Es tentador recrearnos en nuestra juventud, idealizar aquellos años inexpertos y a veces irresponsables donde –es verdad– no teníamos grandes responsabilidades ni motivos de preocupación. Pero esta idealización no es más que un autoengaño, y, si somos honestos con nosotros mismos, no nos quedará otra que admitir que no vivimos aquella época con conciencia de que fuera tan maravillosa, y que, de hecho, solo nos parece idílica ahora, teniendo en la mano todas las cartas de la baraja y pudiendo comparar.
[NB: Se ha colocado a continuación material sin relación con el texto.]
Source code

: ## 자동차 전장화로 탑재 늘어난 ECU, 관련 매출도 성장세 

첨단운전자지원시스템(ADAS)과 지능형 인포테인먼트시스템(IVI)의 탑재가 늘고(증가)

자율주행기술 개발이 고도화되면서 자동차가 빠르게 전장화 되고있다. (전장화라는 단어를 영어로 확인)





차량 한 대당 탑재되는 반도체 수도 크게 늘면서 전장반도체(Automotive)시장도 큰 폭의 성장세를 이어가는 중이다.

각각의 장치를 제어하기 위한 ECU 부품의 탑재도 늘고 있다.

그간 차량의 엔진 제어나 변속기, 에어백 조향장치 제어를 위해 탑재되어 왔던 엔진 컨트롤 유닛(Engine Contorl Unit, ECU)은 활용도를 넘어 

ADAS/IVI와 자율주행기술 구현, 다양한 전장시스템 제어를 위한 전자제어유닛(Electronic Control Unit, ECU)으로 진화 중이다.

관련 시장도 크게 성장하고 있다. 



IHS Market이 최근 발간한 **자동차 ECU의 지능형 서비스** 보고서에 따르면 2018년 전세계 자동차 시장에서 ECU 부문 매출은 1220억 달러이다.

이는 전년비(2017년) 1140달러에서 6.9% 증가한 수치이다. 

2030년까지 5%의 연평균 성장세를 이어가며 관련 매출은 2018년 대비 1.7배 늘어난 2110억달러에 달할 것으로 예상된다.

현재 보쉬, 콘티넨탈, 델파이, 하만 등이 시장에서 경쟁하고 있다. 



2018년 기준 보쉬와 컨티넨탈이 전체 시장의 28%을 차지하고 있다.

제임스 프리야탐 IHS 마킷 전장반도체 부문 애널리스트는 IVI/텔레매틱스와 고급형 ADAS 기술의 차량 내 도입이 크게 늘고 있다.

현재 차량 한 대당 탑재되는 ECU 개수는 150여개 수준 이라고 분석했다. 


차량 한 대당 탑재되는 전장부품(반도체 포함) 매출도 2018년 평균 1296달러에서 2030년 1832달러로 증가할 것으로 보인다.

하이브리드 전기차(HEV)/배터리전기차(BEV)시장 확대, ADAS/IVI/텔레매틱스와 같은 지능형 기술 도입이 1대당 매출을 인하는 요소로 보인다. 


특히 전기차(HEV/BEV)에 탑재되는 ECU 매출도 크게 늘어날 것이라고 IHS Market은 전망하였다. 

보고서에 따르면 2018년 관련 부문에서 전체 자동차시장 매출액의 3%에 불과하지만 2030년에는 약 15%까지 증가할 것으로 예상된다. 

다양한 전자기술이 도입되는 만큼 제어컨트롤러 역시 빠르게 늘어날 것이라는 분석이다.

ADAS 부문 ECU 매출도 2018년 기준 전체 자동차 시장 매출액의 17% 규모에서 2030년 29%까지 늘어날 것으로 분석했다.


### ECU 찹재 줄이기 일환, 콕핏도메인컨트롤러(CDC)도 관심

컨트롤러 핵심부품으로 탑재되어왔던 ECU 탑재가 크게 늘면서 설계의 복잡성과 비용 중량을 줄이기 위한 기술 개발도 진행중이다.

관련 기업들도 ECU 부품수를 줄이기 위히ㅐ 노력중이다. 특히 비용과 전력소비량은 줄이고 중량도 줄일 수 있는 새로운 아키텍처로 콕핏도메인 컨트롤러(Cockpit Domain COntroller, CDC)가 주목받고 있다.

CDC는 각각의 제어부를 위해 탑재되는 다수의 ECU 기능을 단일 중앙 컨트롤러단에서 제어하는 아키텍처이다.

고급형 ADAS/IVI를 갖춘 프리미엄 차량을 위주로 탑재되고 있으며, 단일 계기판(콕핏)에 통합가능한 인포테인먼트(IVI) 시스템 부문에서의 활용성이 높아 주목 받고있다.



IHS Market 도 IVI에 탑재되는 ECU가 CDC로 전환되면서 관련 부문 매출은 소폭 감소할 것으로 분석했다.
Porque entonces también lo pasábamos mal, a veces muy mal, con los conflictos con nuestros padres o con los amigos, o por no tener ni un duro, o por nuestros desamores y rupturas sentimentales, o por el infierno de los exámenes…
Ahora, claro, decimos que aquellos malos tragos solo eran naderías porque los cotejamos con nuestros marrones de ahora, muchos de los cuales no tienen ni solución. Pero en el fondo sabemos muy bien que en su día no percibimos de ningún modo aquellos problemas como minucias, y, aunque los sobredimensionáramos en nuestra bisoñez, el caso es que –con motivo o sin motivo– también las pasábamos putas y estábamos deseando cambiar de etapa cuanto antes, porque aquella vida, por mucho que hoy nos empeñemos, no nos hacía enteramente felices.
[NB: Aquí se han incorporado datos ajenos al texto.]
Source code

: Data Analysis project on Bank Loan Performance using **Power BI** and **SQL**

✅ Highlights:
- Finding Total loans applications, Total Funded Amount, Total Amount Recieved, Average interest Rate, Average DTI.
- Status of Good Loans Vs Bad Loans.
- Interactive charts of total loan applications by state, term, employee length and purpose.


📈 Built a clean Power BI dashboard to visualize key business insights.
Y encima somos unos tramposos cuando fantaseamos con retornar, aunque sea por unos instantes, a las aulas del instituto o a los veintitantos abriles. Soñamos con ese rebobinado cronológico pero con truco; anhelamos un viaje en el tiempo pero conservando nuestros conocimientos actuales, la experiencia vital que ahora tenemos. Y eso no vale. No vale retroceder veinte o veinticinco años para disfrutar nuestras correrías de juventud pero con ojos de adulto para poder reírnos de esos sinsabores que nos parecían un mundo. Lo auténtico sería regresar, sí, pero poniéndonos la piel y el corazón de aquellos chavales que fuimos, para comprobar cómo volveríamos a sufrir y a angustiarnos por las mismas estupideces quizá no tan estúpidas. Quizá así aprenderíamos a no poetizar tanto el pasado solo por ser pasado.